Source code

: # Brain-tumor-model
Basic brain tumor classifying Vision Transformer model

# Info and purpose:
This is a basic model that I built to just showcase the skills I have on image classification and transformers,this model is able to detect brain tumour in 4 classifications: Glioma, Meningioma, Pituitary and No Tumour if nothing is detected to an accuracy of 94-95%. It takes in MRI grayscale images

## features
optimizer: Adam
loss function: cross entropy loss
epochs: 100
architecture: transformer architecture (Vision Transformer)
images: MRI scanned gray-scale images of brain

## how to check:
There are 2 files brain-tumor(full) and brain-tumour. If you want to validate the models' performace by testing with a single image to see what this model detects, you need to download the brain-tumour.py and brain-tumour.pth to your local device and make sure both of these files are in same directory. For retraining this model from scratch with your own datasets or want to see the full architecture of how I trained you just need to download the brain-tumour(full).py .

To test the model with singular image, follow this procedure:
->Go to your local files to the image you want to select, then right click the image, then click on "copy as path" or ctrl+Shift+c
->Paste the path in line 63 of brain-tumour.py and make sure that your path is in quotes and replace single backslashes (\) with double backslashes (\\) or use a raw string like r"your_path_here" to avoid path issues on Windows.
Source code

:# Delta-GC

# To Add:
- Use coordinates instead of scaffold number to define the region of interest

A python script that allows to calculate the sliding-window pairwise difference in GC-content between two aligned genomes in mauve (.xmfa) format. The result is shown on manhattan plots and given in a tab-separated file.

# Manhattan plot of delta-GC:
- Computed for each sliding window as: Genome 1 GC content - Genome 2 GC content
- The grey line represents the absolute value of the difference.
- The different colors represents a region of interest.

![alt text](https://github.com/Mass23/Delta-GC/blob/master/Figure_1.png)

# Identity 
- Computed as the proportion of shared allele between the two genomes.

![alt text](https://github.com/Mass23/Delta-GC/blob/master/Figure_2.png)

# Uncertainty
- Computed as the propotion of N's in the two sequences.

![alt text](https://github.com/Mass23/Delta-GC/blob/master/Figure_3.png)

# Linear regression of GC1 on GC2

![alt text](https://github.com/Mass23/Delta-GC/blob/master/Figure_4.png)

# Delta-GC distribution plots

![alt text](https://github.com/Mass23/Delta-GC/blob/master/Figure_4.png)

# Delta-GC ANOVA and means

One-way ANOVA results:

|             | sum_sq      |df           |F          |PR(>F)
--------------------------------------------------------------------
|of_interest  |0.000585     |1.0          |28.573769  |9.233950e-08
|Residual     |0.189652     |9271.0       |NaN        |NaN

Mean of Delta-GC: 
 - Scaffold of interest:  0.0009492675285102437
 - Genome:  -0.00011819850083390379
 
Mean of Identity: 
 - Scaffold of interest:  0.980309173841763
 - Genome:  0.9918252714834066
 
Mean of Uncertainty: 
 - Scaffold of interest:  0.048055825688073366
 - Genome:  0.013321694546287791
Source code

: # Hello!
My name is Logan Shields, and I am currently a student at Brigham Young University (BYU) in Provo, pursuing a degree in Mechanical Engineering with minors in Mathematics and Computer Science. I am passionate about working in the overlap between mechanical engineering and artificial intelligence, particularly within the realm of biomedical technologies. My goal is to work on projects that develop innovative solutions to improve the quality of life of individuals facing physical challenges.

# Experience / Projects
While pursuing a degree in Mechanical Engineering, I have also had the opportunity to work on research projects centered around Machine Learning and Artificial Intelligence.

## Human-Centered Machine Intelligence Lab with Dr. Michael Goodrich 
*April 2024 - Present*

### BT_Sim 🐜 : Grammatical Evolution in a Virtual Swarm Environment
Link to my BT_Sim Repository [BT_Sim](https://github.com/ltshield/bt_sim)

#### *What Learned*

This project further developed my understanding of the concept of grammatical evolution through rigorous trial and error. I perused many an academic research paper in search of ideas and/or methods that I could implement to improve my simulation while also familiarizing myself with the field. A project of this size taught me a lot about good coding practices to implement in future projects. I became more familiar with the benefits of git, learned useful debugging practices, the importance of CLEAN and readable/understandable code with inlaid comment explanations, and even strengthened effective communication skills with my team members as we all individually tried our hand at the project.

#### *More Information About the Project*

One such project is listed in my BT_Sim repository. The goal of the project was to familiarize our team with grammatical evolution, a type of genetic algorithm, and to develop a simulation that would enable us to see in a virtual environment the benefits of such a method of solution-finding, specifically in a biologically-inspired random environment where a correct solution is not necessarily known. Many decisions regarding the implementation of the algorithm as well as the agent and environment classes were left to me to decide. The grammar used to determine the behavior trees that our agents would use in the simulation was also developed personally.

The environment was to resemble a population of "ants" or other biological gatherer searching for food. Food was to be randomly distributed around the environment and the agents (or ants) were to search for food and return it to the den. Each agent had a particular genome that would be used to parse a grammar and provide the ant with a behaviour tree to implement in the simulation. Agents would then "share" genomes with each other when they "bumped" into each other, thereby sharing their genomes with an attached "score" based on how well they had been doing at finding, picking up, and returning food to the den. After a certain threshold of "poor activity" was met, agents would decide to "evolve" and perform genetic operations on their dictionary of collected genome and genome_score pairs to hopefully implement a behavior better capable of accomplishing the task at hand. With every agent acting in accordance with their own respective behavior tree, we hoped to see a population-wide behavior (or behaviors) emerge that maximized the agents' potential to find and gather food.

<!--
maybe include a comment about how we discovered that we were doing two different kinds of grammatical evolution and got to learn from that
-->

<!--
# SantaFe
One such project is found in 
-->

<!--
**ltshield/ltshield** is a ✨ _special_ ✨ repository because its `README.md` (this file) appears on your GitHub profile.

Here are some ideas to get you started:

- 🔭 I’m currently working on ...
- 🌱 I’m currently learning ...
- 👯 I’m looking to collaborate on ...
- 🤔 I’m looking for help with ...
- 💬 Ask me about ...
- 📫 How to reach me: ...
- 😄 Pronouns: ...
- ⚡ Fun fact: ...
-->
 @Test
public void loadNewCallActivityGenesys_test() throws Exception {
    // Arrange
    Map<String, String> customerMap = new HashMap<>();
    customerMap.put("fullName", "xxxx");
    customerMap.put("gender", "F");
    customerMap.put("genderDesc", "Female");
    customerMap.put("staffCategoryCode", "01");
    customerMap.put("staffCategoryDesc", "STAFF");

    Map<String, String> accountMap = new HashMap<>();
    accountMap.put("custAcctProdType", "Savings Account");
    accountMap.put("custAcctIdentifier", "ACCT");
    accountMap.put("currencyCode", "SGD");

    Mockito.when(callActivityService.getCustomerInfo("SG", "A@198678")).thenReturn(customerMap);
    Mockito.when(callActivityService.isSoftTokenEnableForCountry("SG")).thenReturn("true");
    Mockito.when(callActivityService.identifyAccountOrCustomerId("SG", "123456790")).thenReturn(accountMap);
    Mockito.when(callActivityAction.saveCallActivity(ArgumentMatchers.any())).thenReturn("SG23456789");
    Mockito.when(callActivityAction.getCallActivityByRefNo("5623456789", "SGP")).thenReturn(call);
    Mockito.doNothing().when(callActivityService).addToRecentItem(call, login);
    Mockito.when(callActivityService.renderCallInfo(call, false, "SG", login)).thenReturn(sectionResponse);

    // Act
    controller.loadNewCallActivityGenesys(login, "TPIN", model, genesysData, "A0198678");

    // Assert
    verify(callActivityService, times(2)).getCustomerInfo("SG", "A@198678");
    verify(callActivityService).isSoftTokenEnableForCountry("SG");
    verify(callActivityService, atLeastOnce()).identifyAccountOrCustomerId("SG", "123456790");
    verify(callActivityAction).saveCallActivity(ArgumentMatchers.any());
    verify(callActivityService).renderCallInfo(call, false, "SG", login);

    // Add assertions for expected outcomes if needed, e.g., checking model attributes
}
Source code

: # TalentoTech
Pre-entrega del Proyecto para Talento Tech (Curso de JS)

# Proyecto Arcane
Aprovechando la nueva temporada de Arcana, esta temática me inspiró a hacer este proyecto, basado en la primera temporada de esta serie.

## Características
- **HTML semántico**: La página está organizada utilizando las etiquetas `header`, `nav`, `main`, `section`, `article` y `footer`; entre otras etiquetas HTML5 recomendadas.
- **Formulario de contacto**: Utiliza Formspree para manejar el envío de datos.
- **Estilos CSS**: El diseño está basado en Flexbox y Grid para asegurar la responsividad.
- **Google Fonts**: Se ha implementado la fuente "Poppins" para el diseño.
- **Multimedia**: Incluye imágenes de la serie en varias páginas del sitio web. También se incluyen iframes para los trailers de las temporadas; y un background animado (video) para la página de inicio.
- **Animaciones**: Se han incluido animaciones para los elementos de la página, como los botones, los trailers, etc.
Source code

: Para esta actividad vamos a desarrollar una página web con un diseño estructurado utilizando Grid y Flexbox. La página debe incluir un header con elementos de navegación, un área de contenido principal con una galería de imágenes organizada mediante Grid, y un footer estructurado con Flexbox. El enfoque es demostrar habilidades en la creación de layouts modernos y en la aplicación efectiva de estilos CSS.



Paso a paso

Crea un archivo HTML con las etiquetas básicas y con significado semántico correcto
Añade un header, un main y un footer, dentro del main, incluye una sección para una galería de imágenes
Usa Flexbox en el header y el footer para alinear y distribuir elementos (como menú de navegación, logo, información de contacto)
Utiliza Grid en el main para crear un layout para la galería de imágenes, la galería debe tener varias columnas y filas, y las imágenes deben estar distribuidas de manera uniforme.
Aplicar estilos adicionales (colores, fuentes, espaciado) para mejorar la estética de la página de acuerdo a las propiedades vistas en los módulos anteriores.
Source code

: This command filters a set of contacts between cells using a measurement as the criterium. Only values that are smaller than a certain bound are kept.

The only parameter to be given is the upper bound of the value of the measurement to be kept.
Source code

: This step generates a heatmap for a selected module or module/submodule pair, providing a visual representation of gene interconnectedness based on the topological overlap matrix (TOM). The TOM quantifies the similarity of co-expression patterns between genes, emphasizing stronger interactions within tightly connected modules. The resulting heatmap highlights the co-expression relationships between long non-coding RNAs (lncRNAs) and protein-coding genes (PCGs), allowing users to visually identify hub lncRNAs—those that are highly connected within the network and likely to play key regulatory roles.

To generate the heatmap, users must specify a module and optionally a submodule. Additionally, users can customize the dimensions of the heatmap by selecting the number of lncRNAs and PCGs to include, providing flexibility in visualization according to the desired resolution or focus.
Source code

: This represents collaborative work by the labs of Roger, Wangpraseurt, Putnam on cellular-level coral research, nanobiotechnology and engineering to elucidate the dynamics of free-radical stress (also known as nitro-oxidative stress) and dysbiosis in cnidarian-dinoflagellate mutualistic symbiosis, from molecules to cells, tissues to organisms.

===============

:: Task brief ::
What lines of the material contain "text"? Show them.

:: Output of the task ::
![alt text](https://github.com/Mass23/Delta-GC/blob/master/Figure_1.png)
![alt text](https://github.com/Mass23/Delta-GC/blob/master/Figure_2.png)
![alt text](https://github.com/Mass23/Delta-GC/blob/master/Figure_3.png)
![alt text](https://github.com/Mass23/Delta-GC/blob/master/Figure_4.png)
![alt text](https://github.com/Mass23/Delta-GC/blob/master/Figure_4.png)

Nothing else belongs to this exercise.